Write out the data again in full, keeping every character the same.

(Dataset excerpts)
····················

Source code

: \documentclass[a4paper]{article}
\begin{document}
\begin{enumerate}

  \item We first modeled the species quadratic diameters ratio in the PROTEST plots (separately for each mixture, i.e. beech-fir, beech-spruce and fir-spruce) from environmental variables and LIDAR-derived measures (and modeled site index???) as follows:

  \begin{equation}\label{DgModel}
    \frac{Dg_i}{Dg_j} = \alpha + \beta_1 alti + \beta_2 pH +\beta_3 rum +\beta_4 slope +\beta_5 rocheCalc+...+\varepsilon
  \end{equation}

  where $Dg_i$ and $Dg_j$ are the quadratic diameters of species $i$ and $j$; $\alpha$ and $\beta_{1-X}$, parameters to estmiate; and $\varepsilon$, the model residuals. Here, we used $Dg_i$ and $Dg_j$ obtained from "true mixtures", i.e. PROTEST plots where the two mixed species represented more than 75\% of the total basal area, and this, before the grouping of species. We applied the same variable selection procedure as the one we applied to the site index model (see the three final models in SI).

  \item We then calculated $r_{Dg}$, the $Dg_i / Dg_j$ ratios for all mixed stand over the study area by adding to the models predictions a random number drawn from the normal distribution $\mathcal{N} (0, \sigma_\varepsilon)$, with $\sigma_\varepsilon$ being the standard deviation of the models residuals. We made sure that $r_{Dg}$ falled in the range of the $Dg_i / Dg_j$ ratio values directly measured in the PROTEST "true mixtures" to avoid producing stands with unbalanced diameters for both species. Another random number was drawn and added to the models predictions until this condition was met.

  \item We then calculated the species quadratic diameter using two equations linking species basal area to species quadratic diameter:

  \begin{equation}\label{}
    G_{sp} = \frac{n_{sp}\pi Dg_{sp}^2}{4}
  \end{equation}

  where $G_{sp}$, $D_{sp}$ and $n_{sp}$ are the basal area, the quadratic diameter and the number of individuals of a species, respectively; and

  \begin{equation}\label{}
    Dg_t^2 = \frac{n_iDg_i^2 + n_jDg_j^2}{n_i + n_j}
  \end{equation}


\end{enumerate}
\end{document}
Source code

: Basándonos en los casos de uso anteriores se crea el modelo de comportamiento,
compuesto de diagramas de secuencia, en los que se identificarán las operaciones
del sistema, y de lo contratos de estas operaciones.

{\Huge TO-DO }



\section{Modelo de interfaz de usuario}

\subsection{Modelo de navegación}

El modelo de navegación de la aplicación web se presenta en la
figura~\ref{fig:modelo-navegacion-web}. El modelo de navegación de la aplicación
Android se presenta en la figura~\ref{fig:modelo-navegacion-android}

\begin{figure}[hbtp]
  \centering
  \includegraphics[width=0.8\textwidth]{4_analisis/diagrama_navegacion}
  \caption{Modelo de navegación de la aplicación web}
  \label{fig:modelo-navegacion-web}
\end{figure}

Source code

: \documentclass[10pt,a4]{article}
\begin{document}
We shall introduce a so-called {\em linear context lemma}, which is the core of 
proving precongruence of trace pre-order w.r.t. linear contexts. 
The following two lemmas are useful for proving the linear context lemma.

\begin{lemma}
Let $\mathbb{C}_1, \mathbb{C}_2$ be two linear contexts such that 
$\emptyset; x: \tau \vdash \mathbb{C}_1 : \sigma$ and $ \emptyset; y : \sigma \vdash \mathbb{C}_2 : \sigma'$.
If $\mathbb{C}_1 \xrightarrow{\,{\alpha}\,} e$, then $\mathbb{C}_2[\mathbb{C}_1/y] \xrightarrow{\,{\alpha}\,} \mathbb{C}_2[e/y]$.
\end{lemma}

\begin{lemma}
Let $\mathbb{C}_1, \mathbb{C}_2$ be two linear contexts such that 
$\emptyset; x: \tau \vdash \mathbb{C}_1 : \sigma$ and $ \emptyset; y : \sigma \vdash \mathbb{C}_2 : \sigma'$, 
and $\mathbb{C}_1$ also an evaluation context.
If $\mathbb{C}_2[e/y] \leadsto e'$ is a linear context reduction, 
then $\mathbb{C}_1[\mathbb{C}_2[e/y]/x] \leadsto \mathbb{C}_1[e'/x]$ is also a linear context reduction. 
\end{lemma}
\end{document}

····················

Exercise result:
Source code

: \documentclass[a4paper]{article}
\begin{document}
\begin{enumerate}

  \item We first modeled the species quadratic diameters ratio in the PROTEST plots (separately for each mixture, i.e. beech-fir, beech-spruce and fir-spruce) from environmental variables and LIDAR-derived measures (and modeled site index???) as follows:

  \begin{equation}\label{DgModel}
    \frac{Dg_i}{Dg_j} = \alpha + \beta_1 alti + \beta_2 pH +\beta_3 rum +\beta_4 slope +\beta_5 rocheCalc+...+\varepsilon
  \end{equation}

  where $Dg_i$ and $Dg_j$ are the quadratic diameters of species $i$ and $j$; $\alpha$ and $\beta_{1-X}$, parameters to estmiate; and $\varepsilon$, the model residuals. Here, we used $Dg_i$ and $Dg_j$ obtained from "true mixtures", i.e. PROTEST plots where the two mixed species represented more than 75\% of the total basal area, and this, before the grouping of species. We applied the same variable selection procedure as the one we applied to the site index model (see the three final models in SI).

  \item We then calculated $r_{Dg}$, the $Dg_i / Dg_j$ ratios for all mixed stand over the study area by adding to the models predictions a random number drawn from the normal distribution $\mathcal{N} (0, \sigma_\varepsilon)$, with $\sigma_\varepsilon$ being the standard deviation of the models residuals. We made sure that $r_{Dg}$ falled in the range of the $Dg_i / Dg_j$ ratio values directly measured in the PROTEST "true mixtures" to avoid producing stands with unbalanced diameters for both species. Another random number was drawn and added to the models predictions until this condition was met.

  \item We then calculated the species quadratic diameter using two equations linking species basal area to species quadratic diameter:

  \begin{equation}\label{}
    G_{sp} = \frac{n_{sp}\pi Dg_{sp}^2}{4}
  \end{equation}

  where $G_{sp}$, $D_{sp}$ and $n_{sp}$ are the basal area, the quadratic diameter and the number of individuals of a species, respectively; and

  \begin{equation}\label{}
    Dg_t^2 = \frac{n_iDg_i^2 + n_jDg_j^2}{n_i + n_j}
  \end{equation}


\end{enumerate}
\end{document}
Source code

: Basándonos en los casos de uso anteriores se crea el modelo de comportamiento,
compuesto de diagramas de secuencia, en los que se identificarán las operaciones
del sistema, y de lo contratos de estas operaciones.

{\Huge TO-DO }



\section{Modelo de interfaz de usuario}

\subsection{Modelo de navegación}

El modelo de navegación de la aplicación web se presenta en la
figura~\ref{fig:modelo-navegacion-web}. El modelo de navegación de la aplicación
Android se presenta en la figura~\ref{fig:modelo-navegacion-android}

\begin{figure}[hbtp]
  \centering
  \includegraphics[width=0.8\textwidth]{4_analisis/diagrama_navegacion}
  \caption{Modelo de navegación de la aplicación web}
  \label{fig:modelo-navegacion-web}
\end{figure}

Source code

: \documentclass[10pt,a4]{article}
\begin{document}
We shall introduce a so-called {\em linear context lemma}, which is the core of 
proving precongruence of trace pre-order w.r.t. linear contexts. 
The following two lemmas are useful for proving the linear context lemma.

\begin{lemma}
Let $\mathbb{C}_1, \mathbb{C}_2$ be two linear contexts such that 
$\emptyset; x: \tau \vdash \mathbb{C}_1 : \sigma$ and $ \emptyset; y : \sigma \vdash \mathbb{C}_2 : \sigma'$.
If $\mathbb{C}_1 \xrightarrow{\,{\alpha}\,} e$, then $\mathbb{C}_2[\mathbb{C}_1/y] \xrightarrow{\,{\alpha}\,} \mathbb{C}_2[e/y]$.
\end{lemma}

\begin{lemma}
Let $\mathbb{C}_1, \mathbb{C}_2$ be two linear contexts such that 
$\emptyset; x: \tau \vdash \mathbb{C}_1 : \sigma$ and $ \emptyset; y : \sigma \vdash \mathbb{C}_2 : \sigma'$, 
and $\mathbb{C}_1$ also an evaluation context.
If $\mathbb{C}_2[e/y] \leadsto e'$ is a linear context reduction, 
then $\mathbb{C}_1[\mathbb{C}_2[e/y]/x] \leadsto \mathbb{C}_1[e'/x]$ is also a linear context reduction. 
\end{lemma}
\end{document}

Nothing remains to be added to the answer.